在出現布魯氏菌感染后，巨噬細胞發生了一定的自噬作用，雷帕霉素組巨噬細胞內的LC3-II的含量明顯上升且高于其他組；同時雷帕霉素組內的布魯氏菌數量明顯高于另外兩組；而在2 h、6 h、12 h、24 h四個時間段內對比我們發現，各組的布魯氏菌數量均出現上漲的情況，且隨著時間的推移巨噬細胞內的LC3-II的含量明顯增加，見表1、2。

表1 各組LC3-II表達量不同時間段變化

表2 各組魯氏菌測定值不同時間段變化

3 討 論

本次研究中所提及的布魯氏菌能夠通過一系列的策略逃避免疫監視，從而改善巨噬細胞內部的環境，從而使得其內部有利于其自身的復制與增殖。
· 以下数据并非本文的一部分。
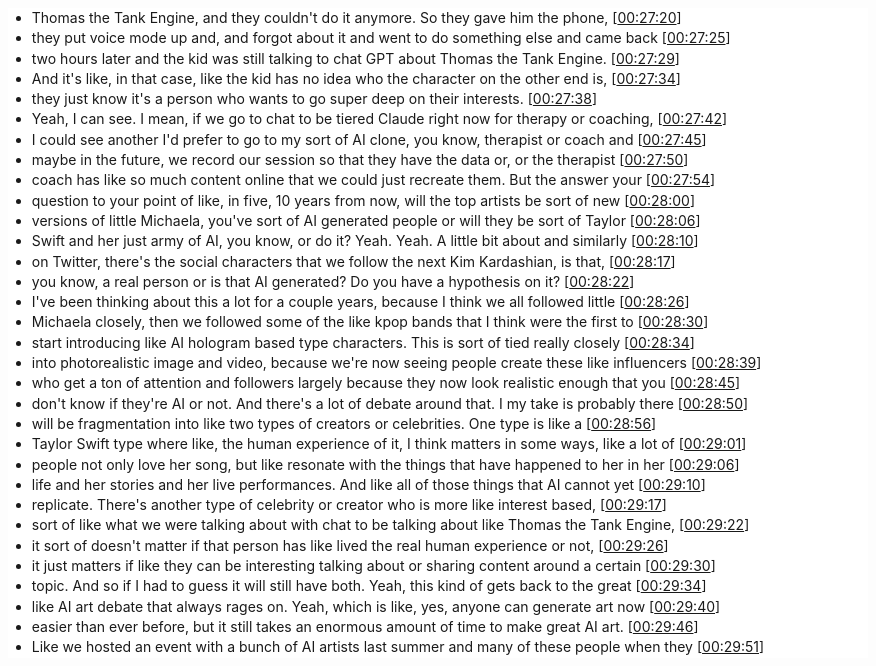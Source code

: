 *  Thomas the Tank Engine, and they couldn't do it anymore. So they gave him the phone, [[00:27:20](https://www.youtube.com/watch?v=we9mNqAW_5I&t=1640.8s)]
*  they put voice mode up and, and forgot about it and went to do something else and came back [[00:27:25](https://www.youtube.com/watch?v=we9mNqAW_5I&t=1645.44s)]
*  two hours later and the kid was still talking to chat GPT about Thomas the Tank Engine. [[00:27:29](https://www.youtube.com/watch?v=we9mNqAW_5I&t=1649.68s)]
*  And it's like, in that case, like the kid has no idea who the character on the other end is, [[00:27:34](https://www.youtube.com/watch?v=we9mNqAW_5I&t=1654.64s)]
*  they just know it's a person who wants to go super deep on their interests. [[00:27:38](https://www.youtube.com/watch?v=we9mNqAW_5I&t=1658.48s)]
*  Yeah, I can see. I mean, if we go to chat to be tiered Claude right now for therapy or coaching, [[00:27:42](https://www.youtube.com/watch?v=we9mNqAW_5I&t=1662.0s)]
*  I could see another I'd prefer to go to my sort of AI clone, you know, therapist or coach and [[00:27:45](https://www.youtube.com/watch?v=we9mNqAW_5I&t=1665.52s)]
*  maybe in the future, we record our session so that they have the data or, or the therapist [[00:27:50](https://www.youtube.com/watch?v=we9mNqAW_5I&t=1670.96s)]
*  coach has like so much content online that we could just recreate them. But the answer your [[00:27:54](https://www.youtube.com/watch?v=we9mNqAW_5I&t=1674.8799999999999s)]
*  question to your point of like, in five, 10 years from now, will the top artists be sort of new [[00:28:00](https://www.youtube.com/watch?v=we9mNqAW_5I&t=1680.08s)]
*  versions of little Michaela, you've sort of AI generated people or will they be sort of Taylor [[00:28:06](https://www.youtube.com/watch?v=we9mNqAW_5I&t=1686.0s)]
*  Swift and her just army of AI, you know, or do it? Yeah. Yeah. A little bit about and similarly [[00:28:10](https://www.youtube.com/watch?v=we9mNqAW_5I&t=1690.4s)]
*  on Twitter, there's the social characters that we follow the next Kim Kardashian, is that, [[00:28:17](https://www.youtube.com/watch?v=we9mNqAW_5I&t=1697.3600000000001s)]
*  you know, a real person or is that AI generated? Do you have a hypothesis on it? [[00:28:22](https://www.youtube.com/watch?v=we9mNqAW_5I&t=1702.3200000000002s)]
*  I've been thinking about this a lot for a couple years, because I think we all followed little [[00:28:26](https://www.youtube.com/watch?v=we9mNqAW_5I&t=1706.8000000000002s)]
*  Michaela closely, then we followed some of the like kpop bands that I think were the first to [[00:28:30](https://www.youtube.com/watch?v=we9mNqAW_5I&t=1710.64s)]
*  start introducing like AI hologram based type characters. This is sort of tied really closely [[00:28:34](https://www.youtube.com/watch?v=we9mNqAW_5I&t=1714.8000000000002s)]
*  into photorealistic image and video, because we're now seeing people create these like influencers [[00:28:39](https://www.youtube.com/watch?v=we9mNqAW_5I&t=1719.76s)]
*  who get a ton of attention and followers largely because they now look realistic enough that you [[00:28:45](https://www.youtube.com/watch?v=we9mNqAW_5I&t=1725.36s)]
*  don't know if they're AI or not. And there's a lot of debate around that. I my take is probably there [[00:28:50](https://www.youtube.com/watch?v=we9mNqAW_5I&t=1730.64s)]
*  will be fragmentation into like two types of creators or celebrities. One type is like a [[00:28:56](https://www.youtube.com/watch?v=we9mNqAW_5I&t=1736.16s)]
*  Taylor Swift type where like, the human experience of it, I think matters in some ways, like a lot of [[00:29:01](https://www.youtube.com/watch?v=we9mNqAW_5I&t=1741.68s)]
*  people not only love her song, but like resonate with the things that have happened to her in her [[00:29:06](https://www.youtube.com/watch?v=we9mNqAW_5I&t=1746.96s)]
*  life and her stories and her live performances. And like all of those things that AI cannot yet [[00:29:10](https://www.youtube.com/watch?v=we9mNqAW_5I&t=1750.88s)]
*  replicate. There's another type of celebrity or creator who is more like interest based, [[00:29:17](https://www.youtube.com/watch?v=we9mNqAW_5I&t=1757.44s)]
*  sort of like what we were talking about with chat to be talking about like Thomas the Tank Engine, [[00:29:22](https://www.youtube.com/watch?v=we9mNqAW_5I&t=1762.48s)]
*  it sort of doesn't matter if that person has like lived the real human experience or not, [[00:29:26](https://www.youtube.com/watch?v=we9mNqAW_5I&t=1766.88s)]
*  it just matters if like they can be interesting talking about or sharing content around a certain [[00:29:30](https://www.youtube.com/watch?v=we9mNqAW_5I&t=1770.64s)]
*  topic. And so if I had to guess it will still have both. Yeah, this kind of gets back to the great [[00:29:34](https://www.youtube.com/watch?v=we9mNqAW_5I&t=1774.8s)]
*  like AI art debate that always rages on. Yeah, which is like, yes, anyone can generate art now [[00:29:40](https://www.youtube.com/watch?v=we9mNqAW_5I&t=1780.56s)]
*  easier than ever before, but it still takes an enormous amount of time to make great AI art. [[00:29:46](https://www.youtube.com/watch?v=we9mNqAW_5I&t=1786.08s)]
*  Like we hosted an event with a bunch of AI artists last summer and many of these people when they [[00:29:51](https://www.youtube.com/watch?v=we9mNqAW_5I&t=1791.76s)]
國內有研究認為胞內病原微生物主要能夠通過抑制自噬小體的形成或者抑制吞噬小體與溶酶體的融合來干擾機體內部自噬作用的發生，本次研究中采用了3-MA與雷帕霉素對于巨噬細胞的自噬能力進行了放大或者降調，且并為對于巨噬細胞的活力造成影響，同時基于自噬能力的大小對于布魯氏菌生長的影響進行了對比，發現了兩者之間的關聯性[5]。

同時本次研究中對于細胞內LC3-II的表達量進行了一定的測定，此類指標的含量往往是反映細胞內部自噬作用能力的重要指標，通過對于此指標的測定能夠有效的測定自噬作用與布魯氏菌的關聯性[6]。我們發現，布魯氏菌感染后巨噬細胞內LC3-II的表達量明顯增加，并對于巨噬細胞的自噬能力進行了有效的增強，同時也導致了布魯氏菌在巨噬細胞內部的增殖，隨著實驗時間的推進我們不難發現，隨著細胞內LC3-II的表達量下降，細胞內部的布魯氏菌數量卻一直在增加，主要是由于在細胞數量有限的情況下，當布魯氏菌的數量飽和后，自噬細胞雖然啟動了自噬作用，LC3-II為溶酶體降解，并使得布魯氏菌被部分殺滅，但是存留的布魯氏菌已然在其內部大量增殖，這也解釋了布魯氏桿菌對巨噬細胞容易感染的原因所在。

綜上所述，在布魯氏菌感染巨噬細胞的過程中，巨噬細胞體內的LC3-II的含量會出現明顯上升，提示自噬作用的發生，但是隨著時間的推移，此種自噬作用雖然能夠殺滅部分布魯氏菌，但是也會使得布魯氏菌在巨噬細胞內部出現增殖的情況，當達到感染數量飽和時，巨噬細胞將無法抑制布魯氏菌的大量增殖。